The line containing "However hash tables" marks where to begin; quote it and every line after it through the end of the data, exactly as written.
─── DATA RECORDS ───
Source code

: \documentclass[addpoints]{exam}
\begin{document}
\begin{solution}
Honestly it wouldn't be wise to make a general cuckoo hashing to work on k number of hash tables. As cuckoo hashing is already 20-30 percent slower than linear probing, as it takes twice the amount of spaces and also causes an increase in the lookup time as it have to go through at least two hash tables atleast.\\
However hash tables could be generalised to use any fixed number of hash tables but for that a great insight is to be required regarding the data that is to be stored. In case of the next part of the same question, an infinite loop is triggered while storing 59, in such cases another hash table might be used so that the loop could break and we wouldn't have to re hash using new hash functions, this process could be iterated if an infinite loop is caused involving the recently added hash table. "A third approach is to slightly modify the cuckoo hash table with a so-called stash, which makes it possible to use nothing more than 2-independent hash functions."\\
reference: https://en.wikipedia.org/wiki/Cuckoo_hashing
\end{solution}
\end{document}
───
**RESPONSE TO THIS EXERCISE:**
However hash tables could be generalised to use any fixed number of hash tables but for that a great insight is to be required regarding the data that is to be stored. In case of the next part of the same question, an infinite loop is triggered while storing 59, in such cases another hash table might be used so that the loop could break and we wouldn't have to re hash using new hash functions, this process could be iterated if an infinite loop is caused involving the recently added hash table. "A third approach is to slightly modify the cuckoo hash table with a so-called stash, which makes it possible to use nothing more than 2-independent hash functions."\\
reference: https://en.wikipedia.org/wiki/Cuckoo_hashing
\end{solution}
\end{document}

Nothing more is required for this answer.